Problem to solve: Copy out exactly the lines from the start of the data to the line containing "factus est oppróbrium". Include both.
===============
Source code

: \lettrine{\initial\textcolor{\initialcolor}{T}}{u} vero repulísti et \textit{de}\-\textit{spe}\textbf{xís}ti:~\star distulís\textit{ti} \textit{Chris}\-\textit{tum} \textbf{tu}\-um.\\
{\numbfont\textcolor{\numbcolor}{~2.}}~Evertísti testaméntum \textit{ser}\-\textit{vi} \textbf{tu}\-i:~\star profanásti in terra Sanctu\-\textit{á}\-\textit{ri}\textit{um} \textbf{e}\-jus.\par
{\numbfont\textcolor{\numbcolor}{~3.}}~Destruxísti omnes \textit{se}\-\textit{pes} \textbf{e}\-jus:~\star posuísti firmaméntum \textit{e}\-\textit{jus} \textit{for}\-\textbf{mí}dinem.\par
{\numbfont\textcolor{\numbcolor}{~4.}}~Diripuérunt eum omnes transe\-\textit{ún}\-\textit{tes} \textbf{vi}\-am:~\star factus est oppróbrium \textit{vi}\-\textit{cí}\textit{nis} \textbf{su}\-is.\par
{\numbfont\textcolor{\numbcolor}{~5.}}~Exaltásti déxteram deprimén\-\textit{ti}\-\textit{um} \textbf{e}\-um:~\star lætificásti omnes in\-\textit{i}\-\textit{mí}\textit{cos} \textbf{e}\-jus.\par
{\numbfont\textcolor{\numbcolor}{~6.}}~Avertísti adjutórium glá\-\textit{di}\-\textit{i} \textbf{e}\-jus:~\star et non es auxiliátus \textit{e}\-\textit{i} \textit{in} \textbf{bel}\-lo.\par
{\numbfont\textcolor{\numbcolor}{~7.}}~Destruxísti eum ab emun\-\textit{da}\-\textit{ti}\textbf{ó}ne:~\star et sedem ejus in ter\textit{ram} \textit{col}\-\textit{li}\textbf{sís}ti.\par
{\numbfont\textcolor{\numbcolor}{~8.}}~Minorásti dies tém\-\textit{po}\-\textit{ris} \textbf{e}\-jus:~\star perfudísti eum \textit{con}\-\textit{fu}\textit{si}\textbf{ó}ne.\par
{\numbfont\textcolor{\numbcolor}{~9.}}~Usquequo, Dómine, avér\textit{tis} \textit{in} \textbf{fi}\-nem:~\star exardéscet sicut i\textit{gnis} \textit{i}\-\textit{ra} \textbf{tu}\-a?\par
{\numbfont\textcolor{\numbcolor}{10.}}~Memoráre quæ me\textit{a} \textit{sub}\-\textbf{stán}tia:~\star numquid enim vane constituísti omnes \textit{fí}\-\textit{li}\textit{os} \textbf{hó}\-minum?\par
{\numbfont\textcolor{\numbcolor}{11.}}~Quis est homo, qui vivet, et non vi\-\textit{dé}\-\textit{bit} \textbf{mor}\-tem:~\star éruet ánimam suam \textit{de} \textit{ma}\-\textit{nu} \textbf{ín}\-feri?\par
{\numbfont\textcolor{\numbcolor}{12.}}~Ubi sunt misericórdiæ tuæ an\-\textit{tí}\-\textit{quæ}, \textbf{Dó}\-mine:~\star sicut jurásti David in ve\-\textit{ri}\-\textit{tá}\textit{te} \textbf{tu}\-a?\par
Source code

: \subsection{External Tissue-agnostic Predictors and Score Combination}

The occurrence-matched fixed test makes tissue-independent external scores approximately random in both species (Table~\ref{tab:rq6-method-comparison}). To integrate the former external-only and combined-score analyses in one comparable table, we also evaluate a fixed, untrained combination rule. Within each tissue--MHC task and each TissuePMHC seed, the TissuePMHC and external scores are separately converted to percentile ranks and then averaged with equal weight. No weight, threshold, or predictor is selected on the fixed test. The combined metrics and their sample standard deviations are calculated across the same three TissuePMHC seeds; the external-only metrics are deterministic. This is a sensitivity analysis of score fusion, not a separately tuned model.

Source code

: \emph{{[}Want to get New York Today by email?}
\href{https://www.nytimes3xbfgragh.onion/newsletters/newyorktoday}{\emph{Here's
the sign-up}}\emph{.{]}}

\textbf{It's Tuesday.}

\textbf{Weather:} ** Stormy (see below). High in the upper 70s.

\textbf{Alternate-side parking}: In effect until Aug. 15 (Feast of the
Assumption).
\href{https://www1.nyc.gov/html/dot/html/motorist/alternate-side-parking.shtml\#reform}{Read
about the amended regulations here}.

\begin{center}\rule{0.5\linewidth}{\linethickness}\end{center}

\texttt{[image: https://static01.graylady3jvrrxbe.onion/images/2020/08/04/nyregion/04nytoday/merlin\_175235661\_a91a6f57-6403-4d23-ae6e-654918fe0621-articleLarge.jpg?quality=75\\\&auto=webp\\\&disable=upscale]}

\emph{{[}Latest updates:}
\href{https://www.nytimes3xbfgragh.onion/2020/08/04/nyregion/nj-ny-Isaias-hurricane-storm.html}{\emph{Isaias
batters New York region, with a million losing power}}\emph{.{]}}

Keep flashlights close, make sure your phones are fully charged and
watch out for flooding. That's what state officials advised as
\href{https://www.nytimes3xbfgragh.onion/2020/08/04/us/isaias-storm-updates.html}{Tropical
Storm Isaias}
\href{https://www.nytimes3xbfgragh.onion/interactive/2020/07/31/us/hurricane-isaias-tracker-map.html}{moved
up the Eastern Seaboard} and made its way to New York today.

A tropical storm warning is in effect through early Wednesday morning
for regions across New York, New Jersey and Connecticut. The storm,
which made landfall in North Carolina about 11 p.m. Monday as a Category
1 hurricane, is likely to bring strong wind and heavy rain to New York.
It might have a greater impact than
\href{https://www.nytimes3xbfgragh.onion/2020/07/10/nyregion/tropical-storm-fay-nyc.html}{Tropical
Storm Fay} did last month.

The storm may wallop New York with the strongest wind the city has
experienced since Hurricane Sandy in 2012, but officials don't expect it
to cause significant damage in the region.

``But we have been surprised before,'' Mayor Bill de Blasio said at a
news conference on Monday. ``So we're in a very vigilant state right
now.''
===============
Your solution:
Source code

: \lettrine{\initial\textcolor{\initialcolor}{T}}{u} vero repulísti et \textit{de}\-\textit{spe}\textbf{xís}ti:~\star distulís\textit{ti} \textit{Chris}\-\textit{tum} \textbf{tu}\-um.\\
{\numbfont\textcolor{\numbcolor}{~2.}}~Evertísti testaméntum \textit{ser}\-\textit{vi} \textbf{tu}\-i:~\star profanásti in terra Sanctu\-\textit{á}\-\textit{ri}\textit{um} \textbf{e}\-jus.\par
{\numbfont\textcolor{\numbcolor}{~3.}}~Destruxísti omnes \textit{se}\-\textit{pes} \textbf{e}\-jus:~\star posuísti firmaméntum \textit{e}\-\textit{jus} \textit{for}\-\textbf{mí}dinem.\par
{\numbfont\textcolor{\numbcolor}{~4.}}~Diripuérunt eum omnes transe\-\textit{ún}\-\textit{tes} \textbf{vi}\-am:~\star factus est oppróbrium \textit{vi}\-\textit{cí}\textit{nis} \textbf{su}\-is.\par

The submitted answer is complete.